Hatchell also wielded "undue influence" regarding player's medical issues and pressured them to play, frustrating -- but not swaying -- the team's medical staff, according to a statement Thursday from the university that cited the review by Charlotte-based law firm Parker Poe Adams & Bernstein.
Hatchell this season allegedly suggested her players would be "hanged from trees with nooses" if they didn't improve their play, The Washington Post has reported, citing interviews with seven people with knowledge of the investigation.
Hatchell's attorney, Wade Smith, told the Post his client said she would never use the word "noose," and that her comment had been about being "hung out to dry."
Hatchell did not immediately address the review's claims directly.
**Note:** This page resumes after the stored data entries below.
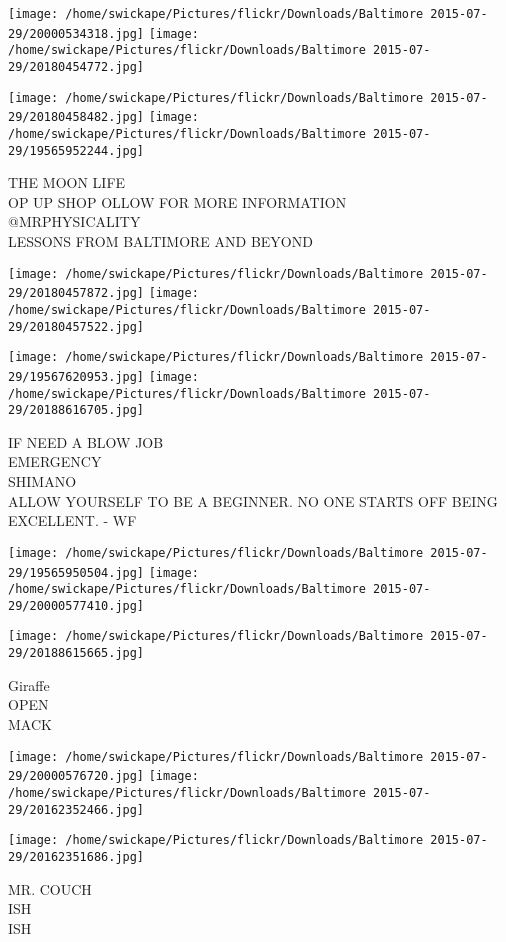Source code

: \documentclass[10pt,letterpaper]{article}
\begin{document}
\texttt{[image: /home/swickape/Pictures/flickr/Downloads/Baltimore 2015-07-29/20000534318.jpg]}
\texttt{[image: /home/swickape/Pictures/flickr/Downloads/Baltimore 2015-07-29/20180454772.jpg]}

\texttt{[image: /home/swickape/Pictures/flickr/Downloads/Baltimore 2015-07-29/20180458482.jpg]}
\texttt{[image: /home/swickape/Pictures/flickr/Downloads/Baltimore 2015-07-29/19565952244.jpg]}

THE MOON LIFE\\
OP UP SHOP OLLOW FOR MORE INFORMATION\\
@MRPHYSICALITY\\
LESSONS FROM BALTIMORE AND BEYOND\\
\pagebreak

\texttt{[image: /home/swickape/Pictures/flickr/Downloads/Baltimore 2015-07-29/20180457872.jpg]}
\texttt{[image: /home/swickape/Pictures/flickr/Downloads/Baltimore 2015-07-29/20180457522.jpg]}

\texttt{[image: /home/swickape/Pictures/flickr/Downloads/Baltimore 2015-07-29/19567620953.jpg]}
\texttt{[image: /home/swickape/Pictures/flickr/Downloads/Baltimore 2015-07-29/20188616705.jpg]}

IF NEED A BLOW JOB\\
EMERGENCY\\
SHIMANO\\
ALLOW YOURSELF TO BE A BEGINNER.  NO ONE STARTS OFF BEING EXCELLENT.  {-} WF\\
\pagebreak

\texttt{[image: /home/swickape/Pictures/flickr/Downloads/Baltimore 2015-07-29/19565950504.jpg]}
\texttt{[image: /home/swickape/Pictures/flickr/Downloads/Baltimore 2015-07-29/20000577410.jpg]}

\vspace{0.25in}
\texttt{[image: /home/swickape/Pictures/flickr/Downloads/Baltimore 2015-07-29/20188615665.jpg]}

Giraffe\\
OPEN\\
MACK\\
\pagebreak

\texttt{[image: /home/swickape/Pictures/flickr/Downloads/Baltimore 2015-07-29/20000576720.jpg]}
\texttt{[image: /home/swickape/Pictures/flickr/Downloads/Baltimore 2015-07-29/20162352466.jpg]}

\texttt{[image: /home/swickape/Pictures/flickr/Downloads/Baltimore 2015-07-29/20162351686.jpg]}

MR. COUCH\\
ISH\\
ISH\\
\pagebreak
\end{document}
She said in a university-issued statement about her resignation that she is grateful for the "dream job" she landed 33 years ago.
"Now, I will turn my attention to supporting the University in different ways. I will continue to raise money for the Lineberger Cancer Center, to establish a ministry of exercise and recovery for cancer patients and to push for equal facilities and treatment for women's athletics," she said.
Smith told CNN early this month that Hatchell "has devoted her entire life to advancing the careers of young female athletes."
"She demands excellence and sometimes may be tough on her players, but she doesn't have a racist bone in her body," he said. "She would not insist that her players play through pain or injury and depends on team doctors to clear them for competition. She dearly loves all the young women she has coached and so many of them have reached out to support her this week. We must not suddenly assume the worst about people who have lived exemplary lives."
UNC officials commissioned the Parker Poe review on April 1, based on information from student-athletes and others, university officials said. The firm interviewed 28 current players and personnel connected to the women's basketball program and also found "a breakdown of connectivity between the players and Hatchell."
The findings "led us to conclude that the program needed to be taken in a new direction," Athletics Director Bubba Cunningham said. "Coach Hatchell agrees, and she offered her resignation today. I accepted it."